Fixed randu and randn ranges for floating types

Kumar Aatish · umar456 · commit e59eb93c16b0 · 2017-05-22T12:48:59.000-04:00
Randu now generates random values in range [0, 1) for floating types.
Randn avoids Infs by making sure the Box-Muller transform is not given
0 as an input.
diff --git a/src/backend/cpu/kernel/random_engine.hpp b/src/backend/cpu/kernel/random_engine.hpp
@@ -20,10 +20,17 @@ namespace cpu
 namespace kernel
 {
     //Utils
-    static const float UINTMAXFLOAT = 4294967296.0f;
-    static const float UINTLMAXDOUBLE = (4294967296.0*4294967296.0);
     static const double PI_VAL = 3.1415926535897932384626433832795028841971693993751058209749445923078164;
 
+    //Conversion to floats adapted from Random123
+    #define UINTMAX 0xffffffff
+    #define FLT_FACTOR ((1.0f)/(UINTMAX + (1.0f)))
+    #define HALF_FLT_FACTOR ((0.5f)*FLT_FACTOR)
+
+    #define UINTLMAX 0xffffffffffffffff
+    #define DBL_FACTOR ((1.0)/(UINTLMAX + (1.0)))
+    #define HALF_DBL_FACTOR ((0.5)*DBL_FACTOR)
+
     template <typename T>
     T transform(uint *val, int index)
     {
@@ -76,15 +83,17 @@ namespace kernel
         return transform<uintl>(val, index);
     }
 
+    //Generates rationals in [0, 1)
     template <> float transform<float>(uint *val, int index)
     {
-        return (float)val[index]/UINTMAXFLOAT;
+        return 1.f - (val[index]*FLT_FACTOR + HALF_FLT_FACTOR);
     }
 
+    //Generates rationals in [0, 1)
     template <> double transform<double>(uint *val, int index)
     {
         uintl v = transform<uintl>(val, index);
-        return (double)v/UINTLMAXDOUBLE;
+        return 1.0 - (v*DBL_FACTOR + HALF_DBL_FACTOR);
     }
 
     template <typename T>
@@ -131,8 +140,8 @@ namespace kernel
         /*
          * The log of a real value x where 0 < x < 1 is negative.
          */
-        T r = sqrt((T)(-2.0) * log(r1));
-        T theta = 2 * (T)PI_VAL * (r2);
+        T r = sqrt((T)(-2.0) * log((T)(1.0) - r1));
+        T theta = 2 * (T)PI_VAL * ((T)(1.0) - r2);
         *out1 = r*sin(theta);
         *out2 = r*cos(theta);
     }
diff --git a/src/backend/cuda/kernel/random_engine.hpp b/src/backend/cuda/kernel/random_engine.hpp
@@ -25,19 +25,28 @@ namespace kernel
     //Utils
 
     static const int THREADS = 256;
-    #define UINTMAXFLOAT 4294967296.0f
-    #define UINTLMAXDOUBLE (4294967296.0*4294967296.0)
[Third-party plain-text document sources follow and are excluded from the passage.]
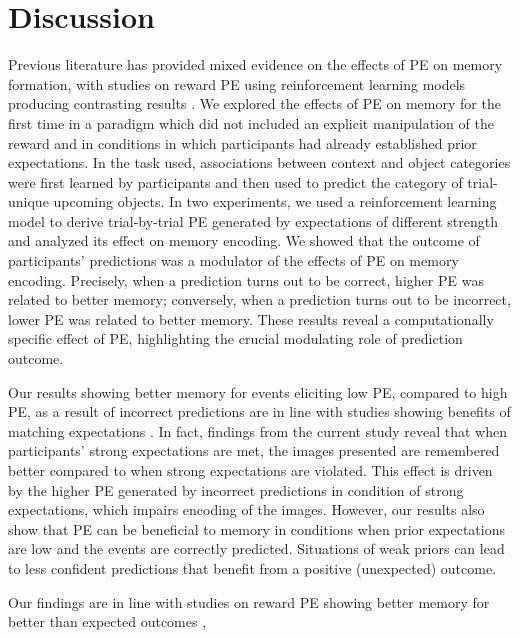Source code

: \documentclass[a4paper,12pt]{article}
\begin{document}
\section{Discussion}
Previous literature has provided mixed evidence on the effects of PE on memory formation, with studies on reward PE using reinforcement learning models producing contrasting results \citep{Jang2019, de2018signed,Rouhani2018, Rouhani2021}. We explored the effects of PE on memory for the first time in a paradigm which did not included an explicit manipulation of the reward and in conditions in which participants had already established prior expectations. In the task used, associations between context and object categories were first learned by participants and then used to predict the category of trial-unique upcoming objects. In two experiments, we used a reinforcement learning model to derive trial-by-trial PE generated by expectations of different strength and analyzed its effect on memory encoding. We showed that the outcome of participants' predictions was a modulator of the effects of PE on memory encoding. Precisely, when a prediction turns out to be correct, higher PE was related to better memory; conversely, when a prediction turns out to be incorrect, lower PE was related to better memory. These results reveal a computationally specific effect of PE, highlighting the crucial modulating role of prediction outcome. \par
Our results showing better memory for events eliciting low PE, compared to high PE, as a result of incorrect predictions are in line with studies showing benefits of matching expectations \citep{Bein2015, BrodGarvinShingYee2019, VanKesteren2013}⁠. In fact, findings from the current study reveal that when participants' strong expectations are met, the images presented are remembered better compared to when strong expectations are violated. This effect is driven by the higher PE generated by incorrect predictions in condition of strong expectations, which impairs encoding of the images. However, our results also show that PE can be beneficial to memory in conditions when prior expectations are low and the events are correctly predicted. Situations of weak priors can lead to less confident predictions that benefit from a positive (unexpected) outcome. \par
Our findings are in line with studies on reward PE showing better memory for better than expected outcomes \citep{de2018signed, Jang2019},
\end{document}
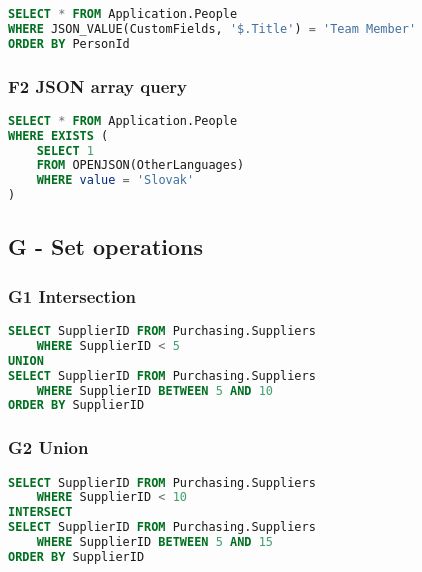 \begin{lstlisting}[language=SQL]
SELECT * FROM Application.People
WHERE JSON_VALUE(CustomFields, '$.Title') = 'Team Member'
ORDER BY PersonId
\end{lstlisting}

\subsubsection*{F2 JSON array query}

\begin{lstlisting}[language=SQL]
SELECT * FROM Application.People
WHERE EXISTS (
    SELECT 1
    FROM OPENJSON(OtherLanguages)
    WHERE value = 'Slovak'
)
\end{lstlisting}

\subsection{G - Set operations}

\subsubsection*{G1 Intersection}

\begin{lstlisting}[language=SQL]
SELECT SupplierID FROM Purchasing.Suppliers 
    WHERE SupplierID < 5
UNION
SELECT SupplierID FROM Purchasing.Suppliers 
    WHERE SupplierID BETWEEN 5 AND 10
ORDER BY SupplierID
\end{lstlisting}

\subsubsection*{G2 Union}

\begin{lstlisting}[language=SQL]
SELECT SupplierID FROM Purchasing.Suppliers 
    WHERE SupplierID < 10
INTERSECT
SELECT SupplierID FROM Purchasing.Suppliers 
    WHERE SupplierID BETWEEN 5 AND 15
ORDER BY SupplierID
\end{lstlisting}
     #define PI_VAL 3.1415926535897932384626433832795028841971693993751058209749445923078164
 
+    //Conversion to floats adapted from Random123
+    #define UINTMAX 0xffffffff
+    #define FLT_FACTOR ((1.0f)/(UINTMAX + (1.0f)))
+    #define HALF_FLT_FACTOR ((0.5f)*FLT_FACTOR)
+
+    #define UINTLMAX 0xffffffffffffffff
+    #define DBL_FACTOR ((1.0)/(UINTLMAX + (1.0)))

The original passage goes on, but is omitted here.